Last week, I underwent my first CT scan since stopping chemotherapy in March 2018. It would have been surprising for the tumors in my lungs and spleen to remain unchanged in size during this period. Nonetheless, I admit to secretly hoping that there was little or no growth.
Instead, all of my existing tumors roughly doubled in size. In my lungs, several nodules that measured one centimeter in diameter are now two centimeters. Cancer in my spleen grew from two centimeters to four centimeters.
A few new spots also appeared. In particular, in the mediastinum and thoracic nodes near the heart, thymus gland, windpipe, and large blood vessels.
In other words, cancer resumed its growth in the absence of chemotherapy.
However, with a taste of life without the toxic effects of chemo – I don’t want to go back. A point that I made in the recent Forbes article and video The Art of Dying.

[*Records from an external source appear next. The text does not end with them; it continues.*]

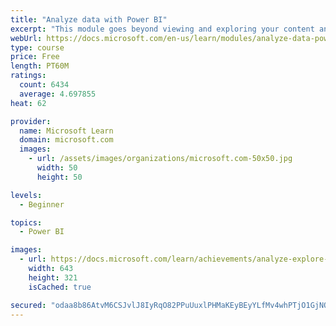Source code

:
 ```yaml
---
title: "Analyze data with Power BI"
excerpt: "This module goes beyond viewing and exploring your content and explains how to interact with it by working with reports and dashboards to uncover and share new business insights."
webUrl: https://docs.microsoft.com/en-us/learn/modules/analyze-data-power-bi/
type: course
price: Free
length: PT60M
ratings:
  count: 6434
  average: 4.697855
heat: 62

provider:
  name: Microsoft Learn
  domain: microsoft.com
  images:
    - url: /assets/images/organizations/microsoft.com-50x50.jpg
      width: 50
      height: 50

levels:
  - Beginner

topics:
  - Power BI

images:
  - url: https://docs.microsoft.com/learn/achievements/analyze-explore-data-power-bi-social.png
    width: 643
    height: 321
    isCached: true

secured: "odaa8b86AtvM6CSJvlJ8IyRqO82PPuUuxlPHMaKEyBEyYLfMv4whPTjO1GjNO8FQX11oD4x7T2SaapQJtCF+v8ygOjLIsoG4N8m6iwAWNqiu1ng2ZSJBkvcXapAWagfah9vA37gDwNRdCv32W3CQ4VQ3z/kqkGspuCMCgQu5MunVuz7ZX5W3Jvj93+g/gRzj4h1Rb+UVKxe1O19+GE0YKgaYNICt2gYw0GIo+wwlFrxpZP2Upsyym56lHwsfYofVe3rvvQRUZ6eGS8YXwuBAwYwMDeBMraHtQKxYlxDtvB9tDkfZaDDk80ggNjgBRJWFJ73Du3afx6jk9ZiPly7POCS+8NlHb4Hm4qKPMc3NfYHyS1jKnsCxpt3YbjTQkWvQ87hL1Juf+bulIj4uzLpi4mFPk7IDVUXuUoXFrg+ZYGY=;54Wsh8onAe3WDxtyTfVzaQ=="
---
```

In keeping with that theme, I’ve decided to remain off treatment. The obvious result is that cancer will continue to grow unabated. It wasn’t an easy decision, and it wasn’t made in a vacuum.
During today’s appointment at Memorial Sloan-Kettering Cancer Center (MSKCC) with my oncologist, Dr. David Pfister, and Nicole Leonhart, ANP, RN, we discussed a lot of topics: How quickly will my disease progress? When will my quality of life diminish? How long until I die?
All valid questions, but each very difficult to answer. I already witnessed the perils of making such predictions last summer when I didn’t expect to see my 49th birthday. And yet, here I am – having just enjoyed the best several months since first being diagnosed in late 2015.
When my treatment changed from curative to palliative intent, I knew that cancer would likely claim my life. It didn’t stop me from living. In fact, in many ways it made me appreciate life even more.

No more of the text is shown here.